A single number is the answer: the count of lines in the listing below that contain "include".

* **Data supplied**:
※ ※ ※

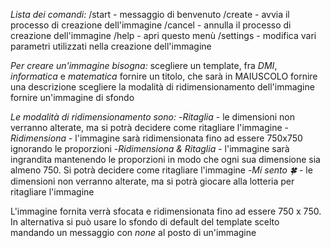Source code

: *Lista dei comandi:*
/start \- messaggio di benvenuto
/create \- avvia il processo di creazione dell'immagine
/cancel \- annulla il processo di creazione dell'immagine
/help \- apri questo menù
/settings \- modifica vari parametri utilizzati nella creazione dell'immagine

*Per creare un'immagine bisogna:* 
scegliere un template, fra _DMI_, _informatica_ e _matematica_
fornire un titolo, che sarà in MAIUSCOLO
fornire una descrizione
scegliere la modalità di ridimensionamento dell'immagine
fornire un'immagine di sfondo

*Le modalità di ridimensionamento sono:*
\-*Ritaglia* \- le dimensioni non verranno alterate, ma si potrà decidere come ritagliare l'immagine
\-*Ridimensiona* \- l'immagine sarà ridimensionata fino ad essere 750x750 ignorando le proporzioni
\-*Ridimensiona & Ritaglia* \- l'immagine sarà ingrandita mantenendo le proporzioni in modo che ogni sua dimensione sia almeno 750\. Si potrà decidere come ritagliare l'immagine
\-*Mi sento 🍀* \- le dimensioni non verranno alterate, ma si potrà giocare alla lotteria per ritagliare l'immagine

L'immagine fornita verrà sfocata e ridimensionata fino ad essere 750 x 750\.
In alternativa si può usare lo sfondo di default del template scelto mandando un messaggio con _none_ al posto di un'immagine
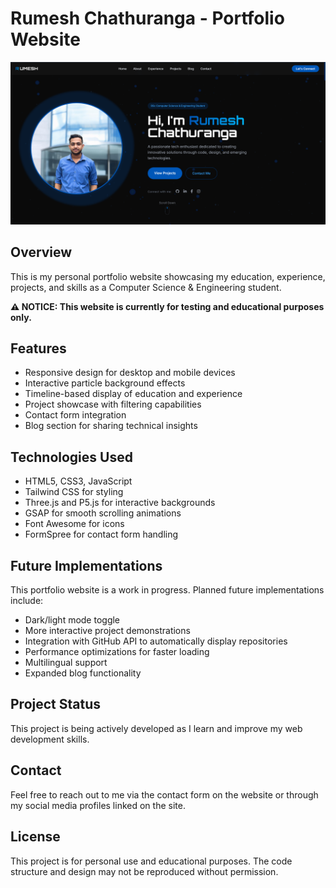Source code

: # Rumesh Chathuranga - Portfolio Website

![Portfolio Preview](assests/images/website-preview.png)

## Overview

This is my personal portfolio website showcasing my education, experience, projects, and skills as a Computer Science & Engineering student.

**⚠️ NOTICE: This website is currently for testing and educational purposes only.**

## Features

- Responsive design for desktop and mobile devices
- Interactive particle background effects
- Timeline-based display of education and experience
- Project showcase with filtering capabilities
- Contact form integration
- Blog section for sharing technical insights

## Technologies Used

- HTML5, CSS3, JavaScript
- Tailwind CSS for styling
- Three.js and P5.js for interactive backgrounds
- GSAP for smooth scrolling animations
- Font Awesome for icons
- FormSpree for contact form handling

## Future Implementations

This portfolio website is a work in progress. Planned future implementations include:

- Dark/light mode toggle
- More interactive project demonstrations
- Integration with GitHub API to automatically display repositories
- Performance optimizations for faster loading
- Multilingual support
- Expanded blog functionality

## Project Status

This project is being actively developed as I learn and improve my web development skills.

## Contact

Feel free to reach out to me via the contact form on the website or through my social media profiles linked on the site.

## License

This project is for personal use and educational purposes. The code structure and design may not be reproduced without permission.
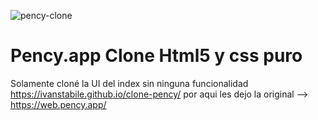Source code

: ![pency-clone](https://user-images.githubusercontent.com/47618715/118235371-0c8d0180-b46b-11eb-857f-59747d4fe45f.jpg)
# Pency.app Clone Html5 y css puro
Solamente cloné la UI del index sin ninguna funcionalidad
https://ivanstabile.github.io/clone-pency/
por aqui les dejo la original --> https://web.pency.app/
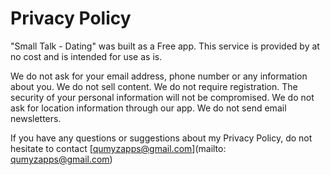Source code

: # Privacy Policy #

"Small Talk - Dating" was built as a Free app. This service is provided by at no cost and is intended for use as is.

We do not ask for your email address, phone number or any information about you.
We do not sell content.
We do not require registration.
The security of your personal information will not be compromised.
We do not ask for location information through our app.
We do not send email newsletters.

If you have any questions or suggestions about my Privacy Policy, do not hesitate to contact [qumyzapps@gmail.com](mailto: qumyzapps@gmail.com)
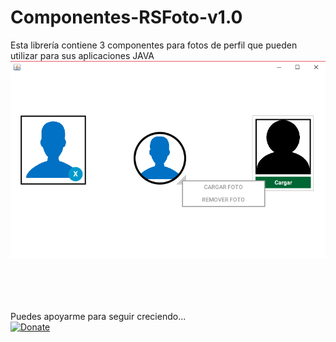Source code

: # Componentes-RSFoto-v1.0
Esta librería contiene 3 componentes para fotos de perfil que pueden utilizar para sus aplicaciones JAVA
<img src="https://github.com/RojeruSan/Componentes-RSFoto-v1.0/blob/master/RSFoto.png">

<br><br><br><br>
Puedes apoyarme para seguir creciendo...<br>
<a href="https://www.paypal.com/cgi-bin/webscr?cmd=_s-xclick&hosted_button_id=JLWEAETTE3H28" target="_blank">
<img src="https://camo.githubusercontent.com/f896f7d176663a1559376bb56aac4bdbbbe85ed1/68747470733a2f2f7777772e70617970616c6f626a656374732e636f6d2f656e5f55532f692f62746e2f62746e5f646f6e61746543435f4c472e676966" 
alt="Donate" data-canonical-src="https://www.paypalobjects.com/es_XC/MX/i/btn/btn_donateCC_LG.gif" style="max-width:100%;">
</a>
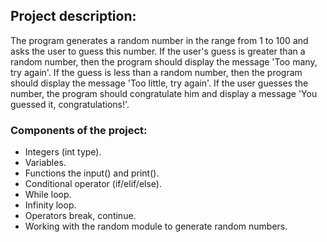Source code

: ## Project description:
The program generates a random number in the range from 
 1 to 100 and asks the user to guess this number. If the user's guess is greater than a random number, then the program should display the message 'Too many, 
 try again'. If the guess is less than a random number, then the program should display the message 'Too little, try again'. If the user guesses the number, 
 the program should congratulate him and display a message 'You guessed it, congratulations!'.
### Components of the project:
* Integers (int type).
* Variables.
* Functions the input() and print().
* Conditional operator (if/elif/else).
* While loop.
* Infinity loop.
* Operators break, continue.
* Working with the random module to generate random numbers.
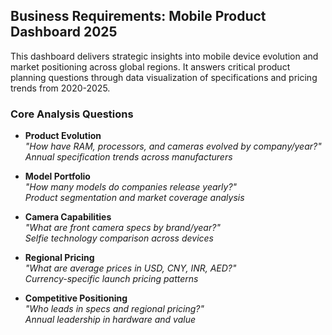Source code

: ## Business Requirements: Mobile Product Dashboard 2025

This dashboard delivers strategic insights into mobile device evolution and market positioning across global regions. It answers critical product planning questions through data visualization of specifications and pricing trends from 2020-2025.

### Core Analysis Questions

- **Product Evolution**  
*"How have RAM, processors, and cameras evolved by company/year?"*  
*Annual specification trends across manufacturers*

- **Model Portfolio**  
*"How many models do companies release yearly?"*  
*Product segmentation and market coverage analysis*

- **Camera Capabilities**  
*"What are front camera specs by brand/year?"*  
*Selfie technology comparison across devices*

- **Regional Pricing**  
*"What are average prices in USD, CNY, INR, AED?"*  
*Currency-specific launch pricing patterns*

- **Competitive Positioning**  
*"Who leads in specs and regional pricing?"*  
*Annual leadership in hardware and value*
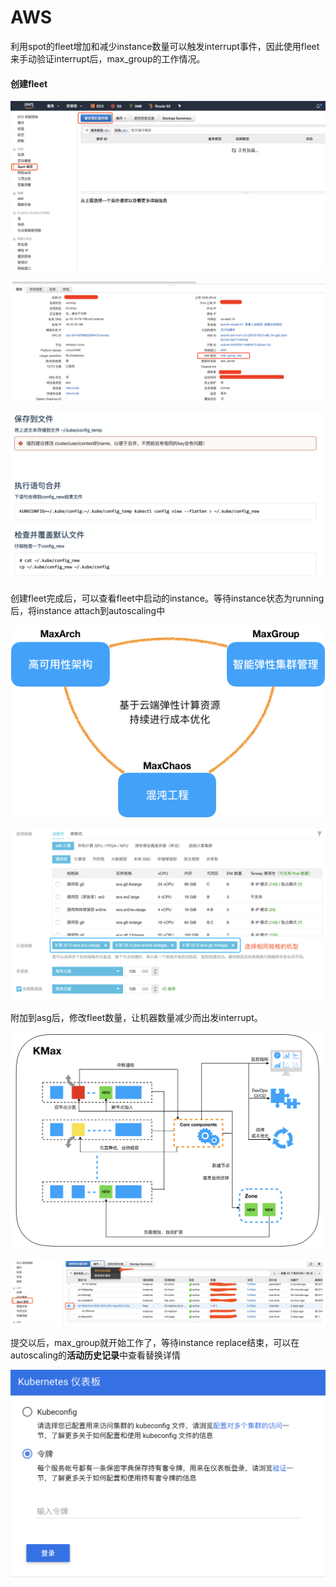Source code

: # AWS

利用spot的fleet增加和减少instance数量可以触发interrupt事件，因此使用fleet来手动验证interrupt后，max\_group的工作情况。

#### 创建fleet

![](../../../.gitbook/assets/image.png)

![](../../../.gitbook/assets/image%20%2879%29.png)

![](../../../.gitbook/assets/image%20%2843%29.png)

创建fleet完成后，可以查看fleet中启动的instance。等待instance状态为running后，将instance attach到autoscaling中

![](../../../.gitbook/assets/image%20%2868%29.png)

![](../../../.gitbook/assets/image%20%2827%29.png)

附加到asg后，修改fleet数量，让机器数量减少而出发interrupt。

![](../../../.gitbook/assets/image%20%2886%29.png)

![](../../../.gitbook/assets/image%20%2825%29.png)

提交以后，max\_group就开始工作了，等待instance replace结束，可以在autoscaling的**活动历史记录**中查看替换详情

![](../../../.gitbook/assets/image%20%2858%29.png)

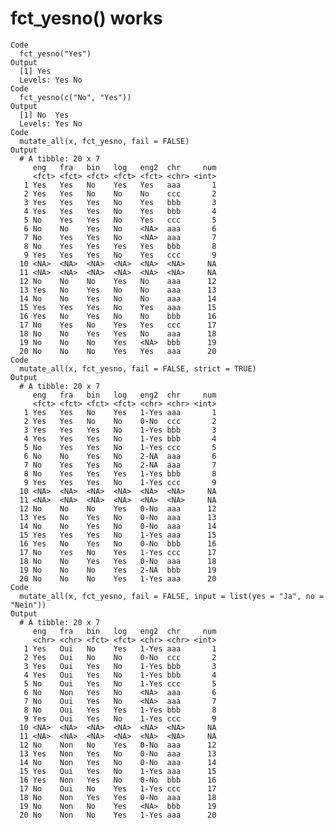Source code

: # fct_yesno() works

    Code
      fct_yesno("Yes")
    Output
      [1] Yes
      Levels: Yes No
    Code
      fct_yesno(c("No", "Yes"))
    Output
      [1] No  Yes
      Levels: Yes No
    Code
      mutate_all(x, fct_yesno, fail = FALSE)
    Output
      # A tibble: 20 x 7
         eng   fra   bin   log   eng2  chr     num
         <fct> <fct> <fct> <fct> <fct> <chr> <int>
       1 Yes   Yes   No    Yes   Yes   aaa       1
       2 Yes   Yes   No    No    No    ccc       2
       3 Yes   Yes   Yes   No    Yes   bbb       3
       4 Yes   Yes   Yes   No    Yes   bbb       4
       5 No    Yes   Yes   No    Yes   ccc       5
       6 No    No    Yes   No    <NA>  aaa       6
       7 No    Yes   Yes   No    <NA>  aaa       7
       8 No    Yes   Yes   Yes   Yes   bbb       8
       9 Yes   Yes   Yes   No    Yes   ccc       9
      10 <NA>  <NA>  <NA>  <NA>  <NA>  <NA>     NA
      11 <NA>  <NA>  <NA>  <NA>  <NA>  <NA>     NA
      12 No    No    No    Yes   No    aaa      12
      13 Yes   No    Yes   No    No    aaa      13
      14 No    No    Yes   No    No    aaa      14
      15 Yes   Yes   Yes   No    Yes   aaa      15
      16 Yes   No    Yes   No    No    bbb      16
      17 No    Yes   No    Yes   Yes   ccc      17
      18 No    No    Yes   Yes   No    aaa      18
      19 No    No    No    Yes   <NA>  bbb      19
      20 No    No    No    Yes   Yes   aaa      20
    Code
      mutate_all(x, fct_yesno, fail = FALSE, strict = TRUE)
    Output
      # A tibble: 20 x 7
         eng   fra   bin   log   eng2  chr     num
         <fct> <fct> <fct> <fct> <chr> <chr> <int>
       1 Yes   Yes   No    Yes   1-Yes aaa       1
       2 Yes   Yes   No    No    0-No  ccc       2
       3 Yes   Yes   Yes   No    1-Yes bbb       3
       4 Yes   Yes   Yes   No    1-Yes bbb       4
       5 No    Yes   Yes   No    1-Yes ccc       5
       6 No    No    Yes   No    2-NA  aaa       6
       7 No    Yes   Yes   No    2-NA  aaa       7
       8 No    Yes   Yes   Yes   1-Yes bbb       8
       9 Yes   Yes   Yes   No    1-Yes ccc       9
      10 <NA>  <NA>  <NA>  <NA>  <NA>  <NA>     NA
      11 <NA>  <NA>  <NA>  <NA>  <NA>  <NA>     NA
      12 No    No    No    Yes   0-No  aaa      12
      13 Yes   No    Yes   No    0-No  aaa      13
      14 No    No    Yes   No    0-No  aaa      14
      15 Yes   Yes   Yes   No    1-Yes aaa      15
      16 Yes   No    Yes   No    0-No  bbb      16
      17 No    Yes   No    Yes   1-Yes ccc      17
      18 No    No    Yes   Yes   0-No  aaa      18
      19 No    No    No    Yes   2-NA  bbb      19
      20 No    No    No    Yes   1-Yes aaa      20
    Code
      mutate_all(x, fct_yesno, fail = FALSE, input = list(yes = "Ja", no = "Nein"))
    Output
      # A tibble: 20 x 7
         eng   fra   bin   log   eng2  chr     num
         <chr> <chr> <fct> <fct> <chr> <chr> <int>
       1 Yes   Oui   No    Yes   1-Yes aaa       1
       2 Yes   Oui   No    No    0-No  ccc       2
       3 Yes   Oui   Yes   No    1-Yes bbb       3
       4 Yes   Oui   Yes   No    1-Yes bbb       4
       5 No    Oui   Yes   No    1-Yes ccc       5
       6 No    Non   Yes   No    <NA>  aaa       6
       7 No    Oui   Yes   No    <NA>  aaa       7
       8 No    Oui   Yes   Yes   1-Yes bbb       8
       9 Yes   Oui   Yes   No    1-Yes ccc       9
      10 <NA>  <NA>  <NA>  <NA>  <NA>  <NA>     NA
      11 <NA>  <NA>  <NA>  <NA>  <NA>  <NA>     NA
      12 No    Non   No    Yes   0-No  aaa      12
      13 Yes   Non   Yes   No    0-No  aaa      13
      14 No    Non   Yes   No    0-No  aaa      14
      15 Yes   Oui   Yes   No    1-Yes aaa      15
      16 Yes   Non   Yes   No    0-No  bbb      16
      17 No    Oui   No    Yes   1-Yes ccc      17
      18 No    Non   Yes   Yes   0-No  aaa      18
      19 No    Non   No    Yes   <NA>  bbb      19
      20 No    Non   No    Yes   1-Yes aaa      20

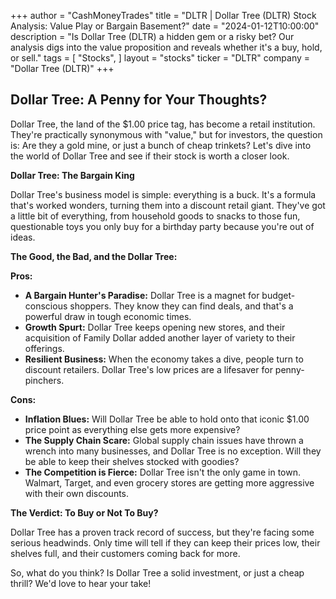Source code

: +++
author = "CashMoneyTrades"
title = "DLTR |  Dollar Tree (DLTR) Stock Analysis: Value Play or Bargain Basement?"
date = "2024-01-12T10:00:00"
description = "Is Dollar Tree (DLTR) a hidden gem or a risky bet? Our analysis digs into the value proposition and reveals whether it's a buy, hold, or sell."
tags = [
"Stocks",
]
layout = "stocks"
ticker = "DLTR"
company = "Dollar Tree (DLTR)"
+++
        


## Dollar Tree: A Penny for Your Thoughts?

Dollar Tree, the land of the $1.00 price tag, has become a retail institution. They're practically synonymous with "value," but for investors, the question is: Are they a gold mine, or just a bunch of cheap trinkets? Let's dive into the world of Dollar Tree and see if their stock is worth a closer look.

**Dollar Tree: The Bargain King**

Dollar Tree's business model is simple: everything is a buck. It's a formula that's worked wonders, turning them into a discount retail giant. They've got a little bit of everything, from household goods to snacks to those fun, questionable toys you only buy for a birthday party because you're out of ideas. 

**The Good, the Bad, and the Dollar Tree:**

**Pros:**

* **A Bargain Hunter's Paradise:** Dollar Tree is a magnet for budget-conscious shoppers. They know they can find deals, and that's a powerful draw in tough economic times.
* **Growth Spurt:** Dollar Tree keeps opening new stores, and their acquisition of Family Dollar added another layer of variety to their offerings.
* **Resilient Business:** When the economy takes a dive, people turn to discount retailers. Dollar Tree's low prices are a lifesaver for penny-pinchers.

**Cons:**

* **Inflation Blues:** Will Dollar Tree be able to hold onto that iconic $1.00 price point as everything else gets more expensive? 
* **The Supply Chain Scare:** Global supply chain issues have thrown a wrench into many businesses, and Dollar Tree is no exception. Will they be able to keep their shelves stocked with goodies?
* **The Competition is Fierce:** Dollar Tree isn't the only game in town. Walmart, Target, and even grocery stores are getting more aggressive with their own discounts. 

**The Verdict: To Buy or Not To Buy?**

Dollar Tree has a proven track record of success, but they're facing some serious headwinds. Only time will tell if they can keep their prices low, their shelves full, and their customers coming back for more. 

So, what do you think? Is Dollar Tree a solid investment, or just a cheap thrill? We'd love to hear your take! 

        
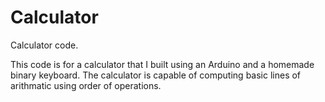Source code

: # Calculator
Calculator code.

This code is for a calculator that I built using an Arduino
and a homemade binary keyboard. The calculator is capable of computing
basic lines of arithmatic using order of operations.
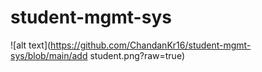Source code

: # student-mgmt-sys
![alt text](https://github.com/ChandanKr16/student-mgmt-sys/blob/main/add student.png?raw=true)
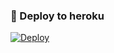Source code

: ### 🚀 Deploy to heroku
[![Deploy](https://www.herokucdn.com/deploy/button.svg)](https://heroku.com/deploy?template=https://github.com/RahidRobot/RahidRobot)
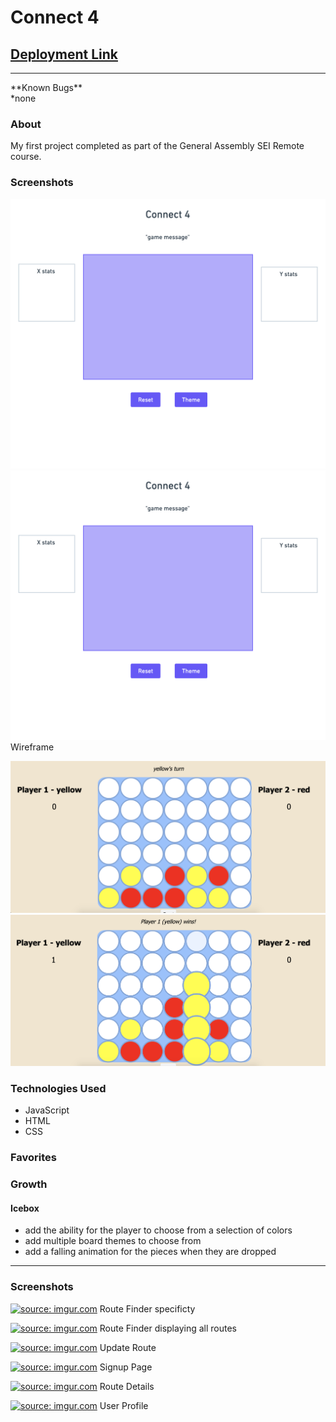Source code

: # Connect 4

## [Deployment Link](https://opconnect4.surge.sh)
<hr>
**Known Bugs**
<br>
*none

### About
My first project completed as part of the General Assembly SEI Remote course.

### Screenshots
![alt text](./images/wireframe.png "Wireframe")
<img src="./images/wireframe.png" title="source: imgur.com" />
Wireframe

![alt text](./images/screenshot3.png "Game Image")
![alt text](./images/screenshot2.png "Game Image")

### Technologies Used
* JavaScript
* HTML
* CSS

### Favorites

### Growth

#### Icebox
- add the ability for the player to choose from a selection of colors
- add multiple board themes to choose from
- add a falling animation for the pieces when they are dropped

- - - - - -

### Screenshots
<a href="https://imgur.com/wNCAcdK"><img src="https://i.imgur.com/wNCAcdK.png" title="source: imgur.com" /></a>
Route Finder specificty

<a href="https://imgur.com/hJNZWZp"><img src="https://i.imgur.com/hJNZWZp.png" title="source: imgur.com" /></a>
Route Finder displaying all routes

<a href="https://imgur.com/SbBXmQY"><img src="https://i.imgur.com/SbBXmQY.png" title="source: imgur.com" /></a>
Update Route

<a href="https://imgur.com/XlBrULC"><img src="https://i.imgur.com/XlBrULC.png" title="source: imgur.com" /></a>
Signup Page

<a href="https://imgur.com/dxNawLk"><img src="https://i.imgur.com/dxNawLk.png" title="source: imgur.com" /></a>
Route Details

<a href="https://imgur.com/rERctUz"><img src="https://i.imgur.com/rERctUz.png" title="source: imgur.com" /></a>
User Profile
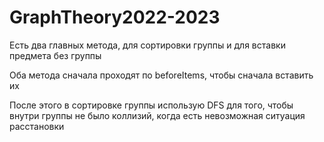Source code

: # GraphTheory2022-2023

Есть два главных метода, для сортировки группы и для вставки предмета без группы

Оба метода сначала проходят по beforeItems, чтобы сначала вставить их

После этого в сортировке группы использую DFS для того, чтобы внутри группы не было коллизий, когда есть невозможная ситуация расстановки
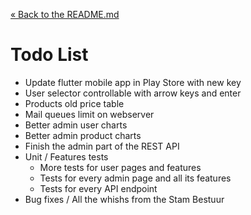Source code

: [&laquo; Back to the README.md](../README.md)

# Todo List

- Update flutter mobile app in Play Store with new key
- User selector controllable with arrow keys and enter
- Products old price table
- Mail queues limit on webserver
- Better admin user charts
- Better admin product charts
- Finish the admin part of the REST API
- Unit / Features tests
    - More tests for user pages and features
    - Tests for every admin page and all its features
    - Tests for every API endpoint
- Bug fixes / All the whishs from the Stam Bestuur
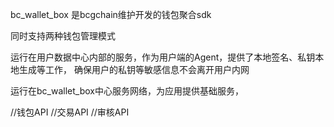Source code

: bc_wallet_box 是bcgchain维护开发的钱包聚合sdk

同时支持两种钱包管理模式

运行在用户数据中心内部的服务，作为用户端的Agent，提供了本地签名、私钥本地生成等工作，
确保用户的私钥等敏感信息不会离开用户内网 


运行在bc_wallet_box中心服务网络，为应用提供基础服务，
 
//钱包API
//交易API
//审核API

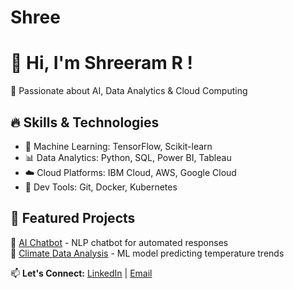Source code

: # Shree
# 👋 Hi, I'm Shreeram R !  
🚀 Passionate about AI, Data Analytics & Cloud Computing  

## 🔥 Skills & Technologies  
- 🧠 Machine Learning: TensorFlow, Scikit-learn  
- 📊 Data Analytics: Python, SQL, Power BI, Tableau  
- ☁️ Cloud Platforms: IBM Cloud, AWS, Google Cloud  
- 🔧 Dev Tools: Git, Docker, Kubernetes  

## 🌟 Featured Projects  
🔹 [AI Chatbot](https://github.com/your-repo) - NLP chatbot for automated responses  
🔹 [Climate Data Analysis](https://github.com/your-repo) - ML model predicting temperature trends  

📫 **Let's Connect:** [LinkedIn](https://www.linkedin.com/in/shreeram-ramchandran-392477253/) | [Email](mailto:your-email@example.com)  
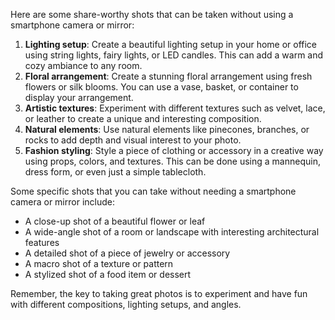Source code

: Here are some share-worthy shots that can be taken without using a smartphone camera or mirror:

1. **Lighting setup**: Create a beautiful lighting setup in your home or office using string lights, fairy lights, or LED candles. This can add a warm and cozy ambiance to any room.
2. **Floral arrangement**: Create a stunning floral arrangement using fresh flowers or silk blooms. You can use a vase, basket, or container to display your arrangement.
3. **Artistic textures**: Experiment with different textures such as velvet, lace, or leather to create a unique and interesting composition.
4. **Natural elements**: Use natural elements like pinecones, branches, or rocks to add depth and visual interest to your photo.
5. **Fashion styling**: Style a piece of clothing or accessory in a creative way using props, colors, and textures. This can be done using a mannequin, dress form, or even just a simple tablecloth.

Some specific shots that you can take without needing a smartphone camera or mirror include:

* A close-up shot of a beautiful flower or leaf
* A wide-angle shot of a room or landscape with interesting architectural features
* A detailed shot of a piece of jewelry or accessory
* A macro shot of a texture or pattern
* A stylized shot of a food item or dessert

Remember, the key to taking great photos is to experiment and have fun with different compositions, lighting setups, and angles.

※ ※ ※

* **Finished exercise**:
2